LAWS(PVC)-1910-6-65

JAI NATH JHA Vs. KAMALA NATH JHA

Decided On June 23, 1910
JAI NATH JHA Appellant
V/S
KAMALA NATH JHA Respondents

JUDGEMENT

(1.) The present appeal is preferred by the plaintiffs (appellants) seeking to have set aside the decision of the District Judge of Durbhanga, dismissing an application made by them under Section 525 of the old Civil P. C., that an award be filed in Court. The plaintiffs are the members of the elder branch of a Hindu family of which Mon Mohan Jha was the original head and the defendants are members of the junior branch. The plaintiffs are grandsons of Mon Mohan Jha through his elder son Ganganath Jha and the defendants are one Kamala Nath Jha, the grandson of Mon Mohan Jha through his younger son Tejnath Jha, and Sibnath Jha his grandson through Poovinath Jha the son of Tejnath Jha. The family was originally a joint Hindu family governed by the Mitakshara Law: and on the death of Mon Mohan Jha, Ganganath Jha, his elder son, became the karta. On the death of Kamala Nath, his elder son, Poovinath, is said to have become guardian of his younger brother Kamala Nath and on his death Ganga Nath became guardian of Kamala Nath and Sib Nath. Kamala Nath attained majority before the year 1898 and Baidya Nath a son of Ganga Nath is said to have been appointed guardian of Sibnath.
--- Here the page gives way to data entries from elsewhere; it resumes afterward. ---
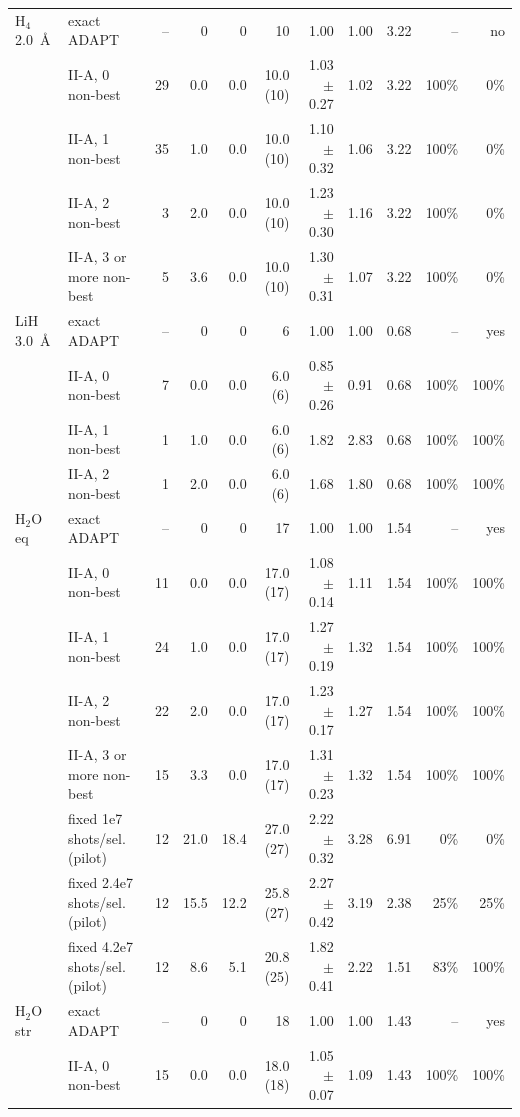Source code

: \begin{table}[!htb]
\begin{tabular}{llrrrrrrrrr}
\midrule
H$_4$ 2.0~\AA & exact ADAPT & -- & 0 & 0 & 10 & 1.00 & 1.00 & 3.22 & -- & no \\
 & II-A, 0 non-best & 29 & 0.0 & 0.0 & 10.0 (10) & 1.03 $\pm$0.27 & 1.02 & 3.22 & 100\% & 0\% \\
 & II-A, 1 non-best & 35 & 1.0 & 0.0 & 10.0 (10) & 1.10 $\pm$0.32 & 1.06 & 3.22 & 100\% & 0\% \\
 & II-A, 2 non-best & 3 & 2.0 & 0.0 & 10.0 (10) & 1.23 $\pm$0.30 & 1.16 & 3.22 & 100\% & 0\% \\
 & II-A, 3 or more non-best & 5 & 3.6 & 0.0 & 10.0 (10) & 1.30 $\pm$0.31 & 1.07 & 3.22 & 100\% & 0\% \\
\midrule
LiH 3.0~\AA & exact ADAPT & -- & 0 & 0 & 6 & 1.00 & 1.00 & 0.68 & -- & yes \\
 & II-A, 0 non-best & 7 & 0.0 & 0.0 & 6.0 (6) & 0.85 $\pm$0.26 & 0.91 & 0.68 & 100\% & 100\% \\
 & II-A, 1 non-best & 1 & 1.0 & 0.0 & 6.0 (6) & 1.82 & 2.83 & 0.68 & 100\% & 100\% \\
 & II-A, 2 non-best & 1 & 2.0 & 0.0 & 6.0 (6) & 1.68 & 1.80 & 0.68 & 100\% & 100\% \\
\midrule
H$_2$O eq & exact ADAPT & -- & 0 & 0 & 17 & 1.00 & 1.00 & 1.54 & -- & yes \\
 & II-A, 0 non-best & 11 & 0.0 & 0.0 & 17.0 (17) & 1.08 $\pm$0.14 & 1.11 & 1.54 & 100\% & 100\% \\
 & II-A, 1 non-best & 24 & 1.0 & 0.0 & 17.0 (17) & 1.27 $\pm$0.19 & 1.32 & 1.54 & 100\% & 100\% \\
 & II-A, 2 non-best & 22 & 2.0 & 0.0 & 17.0 (17) & 1.23 $\pm$0.17 & 1.27 & 1.54 & 100\% & 100\% \\
 & II-A, 3 or more non-best & 15 & 3.3 & 0.0 & 17.0 (17) & 1.31 $\pm$0.23 & 1.32 & 1.54 & 100\% & 100\% \\
 & fixed 1e7 shots/sel. (pilot) & 12 & 21.0 & 18.4 & 27.0 (27) & 2.22 $\pm$0.32 & 3.28 & 6.91 & 0\% & 0\% \\
 & fixed 2.4e7 shots/sel. (pilot) & 12 & 15.5 & 12.2 & 25.8 (27) & 2.27 $\pm$0.42 & 3.19 & 2.38 & 25\% & 25\% \\
 & fixed 4.2e7 shots/sel. (pilot) & 12 & 8.6 & 5.1 & 20.8 (25) & 1.82 $\pm$0.41 & 2.22 & 1.51 & 83\% & 100\% \\
\midrule
H$_2$O str & exact ADAPT & -- & 0 & 0 & 18 & 1.00 & 1.00 & 1.43 & -- & yes \\
 & II-A, 0 non-best & 15 & 0.0 & 0.0 & 18.0 (18) & 1.05 $\pm$0.07 & 1.09 & 1.43 & 100\% & 100\% \\

\end{tabular}
\end{table}
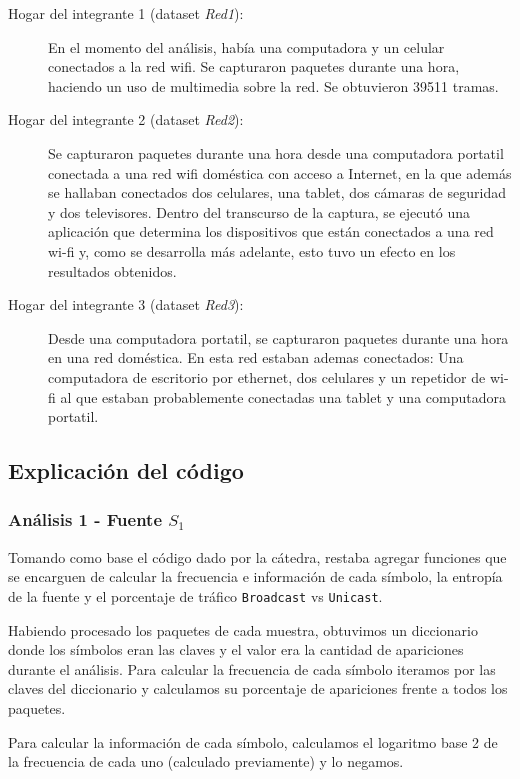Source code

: \begin{description}
    \item[Hogar del integrante 1 (dataset \emph{Red1}):] En el momento del análisis, había una computadora y un celular conectados a la red wifi. Se capturaron paquetes durante una hora, haciendo un uso de multimedia sobre la red. Se obtuvieron 39511 tramas. 
    
    \item[Hogar del integrante 2 (dataset \emph{Red2}):] Se capturaron paquetes durante una hora desde una computadora portatil conectada a una red wifi doméstica con acceso a Internet, en la que además se hallaban conectados dos celulares, una tablet, dos cámaras de seguridad y dos televisores. Dentro del transcurso de la captura, se ejecutó una aplicación que determina los dispositivos que están conectados a una red wi-fi y, como se desarrolla más adelante, esto tuvo un efecto en los resultados obtenidos.
    
    \item[Hogar del integrante 3 (dataset \emph{Red3}):] Desde una computadora portatil, se capturaron paquetes durante una hora en una red doméstica. En esta red estaban ademas conectados: Una computadora de escritorio por ethernet, dos celulares y un repetidor de wi-fi al que estaban probablemente conectadas una tablet y una computadora portatil.

\end{description}

\subsection{Explicación del código}
\subsubsection{Análisis 1 - Fuente $S_{1}$}
Tomando como base el código dado por la cátedra, restaba agregar funciones que se encarguen de calcular la frecuencia e información de cada símbolo, la entropía de la fuente y el porcentaje de tráfico \texttt{Broadcast} vs \texttt{Unicast}.

Habiendo procesado los paquetes de cada muestra, obtuvimos un diccionario donde los símbolos eran las claves y el valor era la cantidad de apariciones durante el análisis. Para calcular la frecuencia de cada símbolo iteramos por las claves del diccionario y calculamos su porcentaje de apariciones frente a todos los paquetes.

Para calcular la información de cada símbolo, calculamos el logaritmo base 2 de la frecuencia de cada uno (calculado previamente) y lo negamos.
 
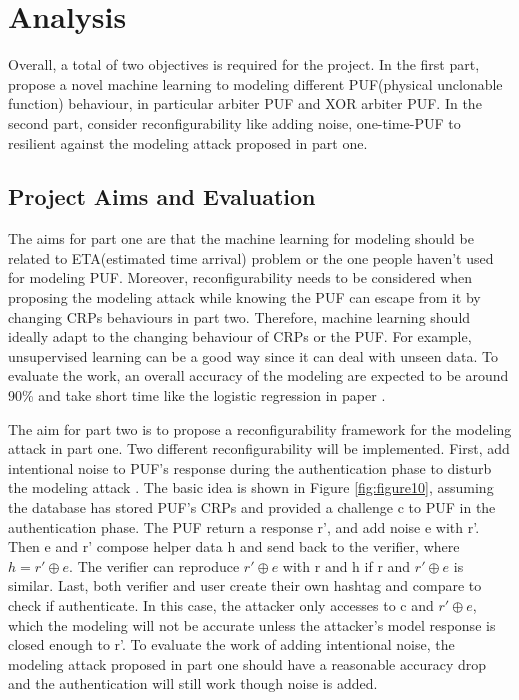 \chapter{Analysis}
Overall, a total of two objectives is required for the project. In the first part, propose a novel machine learning to modeling different PUF(physical unclonable function)
behaviour, in particular arbiter PUF and XOR arbiter PUF. In the second part, consider reconfigurability like adding noise, one-time-PUF to resilient against the modeling attack
proposed in part one.

\section{Project Aims and Evaluation}
The aims for part one are that the machine learning for modeling should be related to ETA(estimated time arrival) problem or the one people haven't used for modeling
PUF. Moreover, reconfigurability needs to be considered when proposing the modeling attack while knowing the PUF can escape from it by changing CRPs behaviours in part 
two. Therefore, machine learning should ideally adapt to the changing behaviour of CRPs or the PUF. For example, unsupervised learning can be a good way since it can 
deal with unseen data. To evaluate the work, an overall accuracy of the modeling are expected to be around 90\% and take short time like the logistic regression in 
paper \cite{Reference6}.

The aim for part two is to propose a reconfigurability framework for the modeling attack in part one. Two different reconfigurability will be implemented. First, add intentional
noise to PUF's response during the authentication phase to disturb the modeling attack \cite{Reference8}. The basic idea is shown in Figure \ref{fig:figure10}, assuming the database has stored PUF's CRPs and provided a challenge c
to PUF in the authentication phase. The PUF return a response r', and add noise e with r'. Then e and r' compose helper data h and send back to the verifier, where $h = r'\oplus e$. The verifier can reproduce $r'\oplus e$  
with r and h if r and $r'\oplus e$ is similar. Last, both verifier and user create their own hashtag and compare to check if authenticate. In this case, the attacker only accesses to c and $r'\oplus e$, which the modeling
will not be accurate unless the attacker's model response is closed enough to r'. To evaluate the work of adding intentional noise, the modeling attack proposed in part one should have a reasonable accuracy drop and the authentication will still work 
though noise is added.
(2.) On the 31 December 1898, an ekrarnama is said to have been executed by Ganga Nath Jha, on the one side as representing his branch of the family and by Kamala Nath Jha, on his own behalf and as guardian for Sibnath Jha, as representing the younger branch. In that document it was stated that though the family had been all along joint, the two branches had agreed to separate and that they had in consequence become separate in mess some short time previously. Accordingly from that day the two branches had separated and the document was executed with the object of dividing the properties and debts of the family between the two branches. In pursuance of that object three persons were appointed as arbitrators for the purpose of honestly and faithfully dividing the properties and debts between the two branches of the family. The award was not delivered till the 25 May 1905 and only one of the three arbitrators who submitted the award was included in the three arbitrators originally selected. It was this award that the plaintiffs applied to have filed in Court.

(3.) The suit was instituted in the Court of the Subordinate Judge on the 1 November 1905 and after frequent postponements it was, on the 28 January 1907, transferred to the file of the District Judge.